[R-sig-ME] Specify the appropriate model for an Event Related Potentials (ERPs) study: what should I do with trial order (and other terms)

Thu Nov 10 13:17:20 CET 2016

Dear Paolo,

Using Subject (or Participant, if you want to avoid some ambiguity in a linguistic context) and Item as grouping factors is fairly standard in the ERP literature as is use LMM with the mean amplitude in a given time window as the dependent variable (at least when mixed models are used, many colleagues seem reticent to abandon ANOVA despite Clark 1973 and Judd, Westfall and Kenny 2012 and many other papers emphasising the advantages of explicit regression over ANOVA). GAMMs over the whole time course of the ERP are still relatively new and not widely used, although people like Harald Baayen and Stefanie Nickels are working on this. Beyond the enhanced computational complexity, GAMMs also suffer from the whole *additive* bit, which can be addressed, but is difficult for cognitive neuroscience, where the interactions are often the most interesting bits.

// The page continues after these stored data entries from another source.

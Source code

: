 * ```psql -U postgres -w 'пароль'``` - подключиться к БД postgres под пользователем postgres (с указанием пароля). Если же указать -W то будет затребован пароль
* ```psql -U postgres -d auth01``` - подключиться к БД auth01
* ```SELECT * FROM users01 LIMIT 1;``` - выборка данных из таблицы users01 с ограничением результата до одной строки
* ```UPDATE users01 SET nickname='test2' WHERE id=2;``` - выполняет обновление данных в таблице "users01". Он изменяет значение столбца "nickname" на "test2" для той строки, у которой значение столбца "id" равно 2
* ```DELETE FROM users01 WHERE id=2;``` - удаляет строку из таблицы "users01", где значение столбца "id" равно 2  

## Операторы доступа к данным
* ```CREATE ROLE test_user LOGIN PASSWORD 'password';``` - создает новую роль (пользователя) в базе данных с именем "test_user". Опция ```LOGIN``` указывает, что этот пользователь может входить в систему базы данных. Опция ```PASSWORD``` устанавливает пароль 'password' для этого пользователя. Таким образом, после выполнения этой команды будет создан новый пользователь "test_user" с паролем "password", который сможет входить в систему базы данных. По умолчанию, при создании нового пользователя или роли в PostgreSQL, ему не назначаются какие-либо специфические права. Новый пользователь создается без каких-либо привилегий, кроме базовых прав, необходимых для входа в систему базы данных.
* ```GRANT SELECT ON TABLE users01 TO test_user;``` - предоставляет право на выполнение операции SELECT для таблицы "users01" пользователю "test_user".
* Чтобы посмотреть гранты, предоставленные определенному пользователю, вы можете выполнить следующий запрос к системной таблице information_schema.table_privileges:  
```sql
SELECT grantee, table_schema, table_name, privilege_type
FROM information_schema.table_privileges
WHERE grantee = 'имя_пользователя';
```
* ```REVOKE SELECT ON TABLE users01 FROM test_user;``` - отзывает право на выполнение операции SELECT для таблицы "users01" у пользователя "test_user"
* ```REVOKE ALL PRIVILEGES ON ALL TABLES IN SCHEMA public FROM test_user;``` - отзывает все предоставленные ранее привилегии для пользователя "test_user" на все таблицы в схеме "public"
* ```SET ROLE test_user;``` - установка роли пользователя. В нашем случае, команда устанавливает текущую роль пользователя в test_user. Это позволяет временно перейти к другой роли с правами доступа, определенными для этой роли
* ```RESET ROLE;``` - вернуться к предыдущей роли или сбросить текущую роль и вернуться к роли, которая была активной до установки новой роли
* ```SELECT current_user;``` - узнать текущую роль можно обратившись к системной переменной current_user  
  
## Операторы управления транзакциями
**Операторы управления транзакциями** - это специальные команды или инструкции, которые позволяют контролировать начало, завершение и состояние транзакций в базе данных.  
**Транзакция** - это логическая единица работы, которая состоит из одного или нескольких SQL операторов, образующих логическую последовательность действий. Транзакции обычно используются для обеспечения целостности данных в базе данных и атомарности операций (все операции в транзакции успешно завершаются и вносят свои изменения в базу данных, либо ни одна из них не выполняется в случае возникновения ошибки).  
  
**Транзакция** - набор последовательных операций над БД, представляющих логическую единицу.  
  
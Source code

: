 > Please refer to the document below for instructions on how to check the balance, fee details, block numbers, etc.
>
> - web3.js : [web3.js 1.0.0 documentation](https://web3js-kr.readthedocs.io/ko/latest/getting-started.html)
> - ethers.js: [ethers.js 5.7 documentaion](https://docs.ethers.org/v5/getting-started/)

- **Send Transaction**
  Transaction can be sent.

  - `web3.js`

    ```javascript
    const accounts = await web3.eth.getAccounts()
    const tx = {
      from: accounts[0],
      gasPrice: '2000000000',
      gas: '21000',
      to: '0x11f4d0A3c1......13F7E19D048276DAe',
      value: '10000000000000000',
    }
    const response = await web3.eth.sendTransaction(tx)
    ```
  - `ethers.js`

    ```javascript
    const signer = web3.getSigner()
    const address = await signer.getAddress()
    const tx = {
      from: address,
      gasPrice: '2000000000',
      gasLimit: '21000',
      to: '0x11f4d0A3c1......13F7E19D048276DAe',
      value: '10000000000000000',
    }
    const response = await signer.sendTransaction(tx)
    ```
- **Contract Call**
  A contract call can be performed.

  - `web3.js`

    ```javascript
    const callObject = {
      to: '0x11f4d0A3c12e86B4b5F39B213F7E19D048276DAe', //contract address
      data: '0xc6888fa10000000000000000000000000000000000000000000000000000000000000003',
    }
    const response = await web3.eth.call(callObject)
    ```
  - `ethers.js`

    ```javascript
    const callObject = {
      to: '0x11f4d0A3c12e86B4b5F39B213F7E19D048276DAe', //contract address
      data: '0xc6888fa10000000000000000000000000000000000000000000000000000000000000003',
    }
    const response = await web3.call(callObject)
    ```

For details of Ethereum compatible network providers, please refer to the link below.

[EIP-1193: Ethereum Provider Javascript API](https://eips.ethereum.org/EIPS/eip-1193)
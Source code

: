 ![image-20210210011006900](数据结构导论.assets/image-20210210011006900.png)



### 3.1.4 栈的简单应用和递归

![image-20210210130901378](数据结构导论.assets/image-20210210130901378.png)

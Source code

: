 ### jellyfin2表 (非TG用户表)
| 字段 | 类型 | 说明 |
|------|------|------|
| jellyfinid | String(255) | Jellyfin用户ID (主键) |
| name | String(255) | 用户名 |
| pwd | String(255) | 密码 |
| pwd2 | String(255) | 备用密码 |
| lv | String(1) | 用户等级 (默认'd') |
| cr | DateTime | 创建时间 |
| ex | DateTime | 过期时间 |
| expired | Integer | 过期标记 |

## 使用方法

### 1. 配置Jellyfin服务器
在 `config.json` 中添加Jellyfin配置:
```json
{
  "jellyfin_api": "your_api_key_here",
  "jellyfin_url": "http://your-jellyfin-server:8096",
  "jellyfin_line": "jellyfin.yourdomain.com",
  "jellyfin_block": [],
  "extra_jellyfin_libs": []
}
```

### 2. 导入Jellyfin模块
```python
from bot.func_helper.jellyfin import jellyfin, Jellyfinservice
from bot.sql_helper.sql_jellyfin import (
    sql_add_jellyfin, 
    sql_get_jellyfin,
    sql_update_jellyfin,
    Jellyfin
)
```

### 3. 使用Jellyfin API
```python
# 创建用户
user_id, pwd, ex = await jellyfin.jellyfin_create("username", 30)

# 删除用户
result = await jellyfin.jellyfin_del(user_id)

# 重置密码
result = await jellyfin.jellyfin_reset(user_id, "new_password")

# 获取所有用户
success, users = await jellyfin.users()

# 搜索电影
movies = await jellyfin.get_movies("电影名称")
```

I hesitate to use Channel as a grouping variable, although this is the approach taken by e.g. Payne et al (2015), because the the distribution of effects for channels is not multivariate normal (the assumed distribution in lme4) for most references. Indeed, we know that Channel effects vary systematically (this the whole notion of "topography" in EEG), and I personally feel that we should actually model channel effects parametrically using a suitable coordinate system, such as the one that the 10-20 system is actually based on (angular deviations from the apical electrode). However, this is again much more complex. Including Channel as a categorical fixed effect is also not particularly satisfying as this will add n_chans-1 coefficients for the main effect of channel as well as many interaction terms. You could potentially have regions of interest (ROIs) / topographical factors (left-right, anterior-posterior) in your model fixed effects and then either ignore channel (as is actually done for the traditional rmANOVA analysis of ERP data) or include an intercept-only random-effect term for channel under the assumption that there is a multivariate normal distribution of effects within a given ROI. However, this assumption will generally only hold for high-density setups with topographically small ROIs. Larger ROIs will of course show systematic variation as you move from one edge to another. And you will also run into problems if the number of channels within each ROI are small as this will bias your random-effect estimates: remember that random effects are *variance* components and like all variance estimates, they require several observed levels for accurate estimation. (One rule of thumb I've heard is 10ish.) And as Payne et al saw in their own data, the channel factor typically doesn't help with model fit anyway and can hurt convergence, so I would just leave it out completely if you don't want to model it parametrically.

I'm not sure why you mentioned "semantic category" in your random-effect structure. In my experience, semantic category is typically something for which we care about the individual levels (of which there are not that many in any one experiment) and so are better modelled by fixed effects. (In other words, we care about the differences in processing between Furniture and People, not just that different categories show differences.) Items are good random effects, semantic categories are not. And it's not a problem if each item only belong to certain semantic categories. lme4 can handle such nesting structures. If you only have a few semantic categories, then you'll also run into computational / statistical trouble with treating them as random effects (see the last paragraph).

In short, I would propose the following model structure:

mean_voltage ~ 1 + typicality * education * frequency * semantic_category + (1+... | subject) + (1+ ... | item)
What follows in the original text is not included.